* **SUPPLIED ENTRIES**
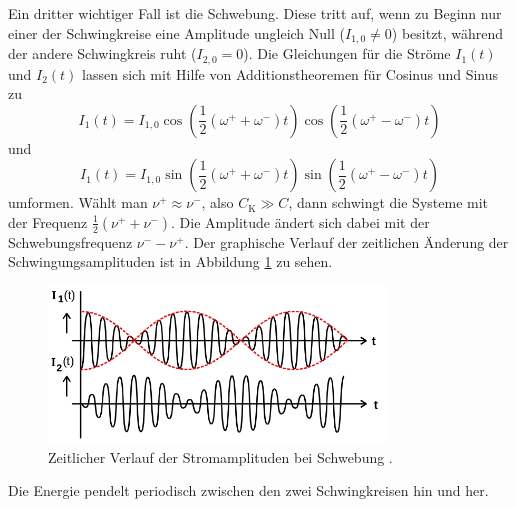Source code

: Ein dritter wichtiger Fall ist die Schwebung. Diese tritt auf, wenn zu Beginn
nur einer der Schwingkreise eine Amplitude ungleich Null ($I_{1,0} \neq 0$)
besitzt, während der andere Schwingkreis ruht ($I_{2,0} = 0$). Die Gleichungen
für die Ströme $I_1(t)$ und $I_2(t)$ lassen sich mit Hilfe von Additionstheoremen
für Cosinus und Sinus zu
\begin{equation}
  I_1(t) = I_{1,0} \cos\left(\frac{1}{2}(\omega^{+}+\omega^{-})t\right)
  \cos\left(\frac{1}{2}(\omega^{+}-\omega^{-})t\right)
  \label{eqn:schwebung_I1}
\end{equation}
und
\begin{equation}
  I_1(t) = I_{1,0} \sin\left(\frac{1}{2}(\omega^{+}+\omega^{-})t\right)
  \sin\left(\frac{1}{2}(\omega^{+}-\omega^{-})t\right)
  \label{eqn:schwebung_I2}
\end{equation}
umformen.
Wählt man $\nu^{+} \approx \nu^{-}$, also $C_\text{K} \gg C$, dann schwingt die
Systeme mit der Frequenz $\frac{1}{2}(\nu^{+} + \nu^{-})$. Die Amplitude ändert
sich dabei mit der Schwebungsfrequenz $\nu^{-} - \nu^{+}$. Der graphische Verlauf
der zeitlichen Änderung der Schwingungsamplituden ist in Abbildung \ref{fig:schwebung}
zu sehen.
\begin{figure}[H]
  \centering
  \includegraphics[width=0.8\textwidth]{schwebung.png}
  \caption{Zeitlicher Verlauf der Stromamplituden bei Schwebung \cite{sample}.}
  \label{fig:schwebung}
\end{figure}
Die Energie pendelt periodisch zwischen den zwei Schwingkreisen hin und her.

* **TASK GOAL**
Show all lines in the entries above where the word "Verlauf" appears.

* **EXPECTED ANSWER**
sich dabei mit der Schwebungsfrequenz $\nu^{-} - \nu^{+}$. Der graphische Verlauf
  \caption{Zeitlicher Verlauf der Stromamplituden bei Schwebung \cite{sample}.}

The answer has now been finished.